- Exercise prompt
When you reach the line containing "4. BAML compression functions" in the data below, begin returning lines exactly as written, and stop once the line containing "- [ ] Create integration" has been returned.

START Data for this task

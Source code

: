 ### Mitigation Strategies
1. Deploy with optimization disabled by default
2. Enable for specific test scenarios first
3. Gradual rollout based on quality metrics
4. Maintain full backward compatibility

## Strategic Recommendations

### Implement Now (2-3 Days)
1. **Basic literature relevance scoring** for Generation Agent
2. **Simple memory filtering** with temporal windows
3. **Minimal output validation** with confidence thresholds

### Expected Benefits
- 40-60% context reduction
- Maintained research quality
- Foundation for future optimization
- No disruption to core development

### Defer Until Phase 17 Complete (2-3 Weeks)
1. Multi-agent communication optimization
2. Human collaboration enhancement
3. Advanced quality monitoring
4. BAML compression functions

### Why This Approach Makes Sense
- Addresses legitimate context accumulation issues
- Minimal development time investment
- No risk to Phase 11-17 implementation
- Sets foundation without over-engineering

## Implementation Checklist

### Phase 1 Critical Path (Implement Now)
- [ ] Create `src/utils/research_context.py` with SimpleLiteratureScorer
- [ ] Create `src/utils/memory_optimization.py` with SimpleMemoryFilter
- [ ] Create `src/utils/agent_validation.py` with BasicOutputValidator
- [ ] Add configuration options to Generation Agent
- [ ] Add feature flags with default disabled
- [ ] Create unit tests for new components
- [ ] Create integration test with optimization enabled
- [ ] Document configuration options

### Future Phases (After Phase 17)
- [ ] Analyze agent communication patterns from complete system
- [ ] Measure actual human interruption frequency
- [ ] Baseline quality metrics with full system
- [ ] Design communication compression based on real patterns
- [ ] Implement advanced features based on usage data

END Data for this task

- Finished task
4. BAML compression functions

### Why This Approach Makes Sense
- Addresses legitimate context accumulation issues
- Minimal development time investment
- No risk to Phase 11-17 implementation
- Sets foundation without over-engineering

## Implementation Checklist

### Phase 1 Critical Path (Implement Now)
- [ ] Create `src/utils/research_context.py` with SimpleLiteratureScorer
- [ ] Create `src/utils/memory_optimization.py` with SimpleMemoryFilter
- [ ] Create `src/utils/agent_validation.py` with BasicOutputValidator
- [ ] Add configuration options to Generation Agent
- [ ] Add feature flags with default disabled
- [ ] Create unit tests for new components
- [ ] Create integration test with optimization enabled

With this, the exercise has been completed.